Return of the Golden Age
The 1980s were a time of wealth, greed and gold – lots and lots of gold. Gold faucets, gold fixtures and gold everything else filled homes across America. Well, break out the synthesizers and legwarmers, because much like other relics of the ’80s, gold is back.
This time, though, gold is much different. It isn’t bright, shiny or hard-edged. The modern take is satin and brushed, quiet and reflects our more subdued economic times.
“In the 1980s, we were living in a time of exuberance and celebration, of excess, which is not the state of mind of today’s consumer,” says Diana Schrage, a senior interior designer at the Kohler Design Center in Kohler, Wis.
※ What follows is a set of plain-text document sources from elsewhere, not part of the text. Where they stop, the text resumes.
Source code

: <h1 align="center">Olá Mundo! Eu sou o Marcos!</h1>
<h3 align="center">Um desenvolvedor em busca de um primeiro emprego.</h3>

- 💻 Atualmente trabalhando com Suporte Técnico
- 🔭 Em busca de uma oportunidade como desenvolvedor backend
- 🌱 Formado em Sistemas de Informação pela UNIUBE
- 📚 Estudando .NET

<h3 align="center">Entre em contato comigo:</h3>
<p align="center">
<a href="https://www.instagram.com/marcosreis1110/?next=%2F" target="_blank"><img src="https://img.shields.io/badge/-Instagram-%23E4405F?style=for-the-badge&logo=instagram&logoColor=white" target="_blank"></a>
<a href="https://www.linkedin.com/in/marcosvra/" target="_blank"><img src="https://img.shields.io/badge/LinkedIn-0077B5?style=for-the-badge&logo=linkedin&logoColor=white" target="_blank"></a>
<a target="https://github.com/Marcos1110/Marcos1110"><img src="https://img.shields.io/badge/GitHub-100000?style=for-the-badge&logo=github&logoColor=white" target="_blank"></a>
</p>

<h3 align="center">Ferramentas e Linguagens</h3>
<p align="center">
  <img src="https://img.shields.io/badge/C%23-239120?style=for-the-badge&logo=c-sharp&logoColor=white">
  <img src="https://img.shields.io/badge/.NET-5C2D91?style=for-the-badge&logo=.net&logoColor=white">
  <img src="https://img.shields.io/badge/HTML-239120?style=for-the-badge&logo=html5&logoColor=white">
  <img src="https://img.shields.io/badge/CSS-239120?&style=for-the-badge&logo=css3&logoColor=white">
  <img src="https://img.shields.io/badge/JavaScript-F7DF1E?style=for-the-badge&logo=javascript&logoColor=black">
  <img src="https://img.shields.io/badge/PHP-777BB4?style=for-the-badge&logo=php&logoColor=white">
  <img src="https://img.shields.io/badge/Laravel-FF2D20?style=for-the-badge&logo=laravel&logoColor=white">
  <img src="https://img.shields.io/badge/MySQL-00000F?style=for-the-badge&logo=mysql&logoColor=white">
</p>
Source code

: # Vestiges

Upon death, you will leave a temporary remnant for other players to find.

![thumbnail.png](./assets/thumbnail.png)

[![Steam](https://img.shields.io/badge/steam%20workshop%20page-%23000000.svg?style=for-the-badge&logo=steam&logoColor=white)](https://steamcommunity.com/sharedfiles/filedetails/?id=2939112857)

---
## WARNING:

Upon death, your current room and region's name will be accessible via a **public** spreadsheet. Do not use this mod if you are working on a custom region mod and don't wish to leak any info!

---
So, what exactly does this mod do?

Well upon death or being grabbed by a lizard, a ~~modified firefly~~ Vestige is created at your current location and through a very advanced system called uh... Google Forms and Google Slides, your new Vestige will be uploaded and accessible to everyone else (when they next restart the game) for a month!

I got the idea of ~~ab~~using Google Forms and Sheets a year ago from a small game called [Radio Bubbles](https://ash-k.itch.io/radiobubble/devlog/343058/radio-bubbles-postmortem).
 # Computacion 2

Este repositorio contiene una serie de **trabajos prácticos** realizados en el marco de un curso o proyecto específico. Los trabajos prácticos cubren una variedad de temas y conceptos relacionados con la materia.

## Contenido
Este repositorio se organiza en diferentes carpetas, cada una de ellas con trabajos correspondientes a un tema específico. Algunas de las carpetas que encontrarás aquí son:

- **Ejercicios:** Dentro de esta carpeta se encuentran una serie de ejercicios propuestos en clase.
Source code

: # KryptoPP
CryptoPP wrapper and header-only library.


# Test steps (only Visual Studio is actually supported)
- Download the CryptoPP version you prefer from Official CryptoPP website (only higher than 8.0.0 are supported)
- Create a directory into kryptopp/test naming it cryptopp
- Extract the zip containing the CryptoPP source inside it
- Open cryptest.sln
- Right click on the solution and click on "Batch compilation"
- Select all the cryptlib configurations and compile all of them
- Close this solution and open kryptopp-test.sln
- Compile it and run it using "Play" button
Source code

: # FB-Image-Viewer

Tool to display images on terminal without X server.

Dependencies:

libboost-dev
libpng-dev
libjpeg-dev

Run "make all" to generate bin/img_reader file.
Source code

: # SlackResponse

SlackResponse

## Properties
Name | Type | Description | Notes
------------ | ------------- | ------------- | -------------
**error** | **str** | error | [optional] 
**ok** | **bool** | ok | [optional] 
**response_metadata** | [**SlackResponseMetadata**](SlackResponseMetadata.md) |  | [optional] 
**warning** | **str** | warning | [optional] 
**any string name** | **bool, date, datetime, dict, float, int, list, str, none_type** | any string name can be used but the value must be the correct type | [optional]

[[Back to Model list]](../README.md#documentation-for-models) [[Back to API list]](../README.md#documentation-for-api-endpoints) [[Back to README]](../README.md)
Golds, including brass, now have more of a matte, worn finish that whispers, instead of screams, richness and sophistication.
The update is also much less ornate than it was in the ’80s.
“Back then, people used gold-toned metals with a lot of details, like fluting and leafing. Now it is streamlined,” says Jennifer Jones of Niche Interiors in San Francisco.
Gold isn’t being splashed around a room anymore, either. Instead, it’s being applied in careful touches: a gold lamp here, a gold and glass-topped table there. And as people tiptoe away from furniture in matched sets, they are embracing the idea of two or more metals living happily in the same space.
“People are using a lot of imagination in their homes now,” Schrage says. “They are mixing chairs around a dining table or flanking a sofa with two different end tables.”
Just as few people purchase full matching sets of furniture anymore, metals are following this trend, too. It’s ok to add gold to a room with oil-rubbed bronze or mix it with brushed silver finishes. Just steer clear of using polished metals near brushed ones. It can be done, but requires an expert eye.
“Design is coming full circle,” Jones says. “Brushed silver and polished chrome have been around for so long, people are ready for a change. Gold is warm. Gold is fun. Just don’t fill your house with it.”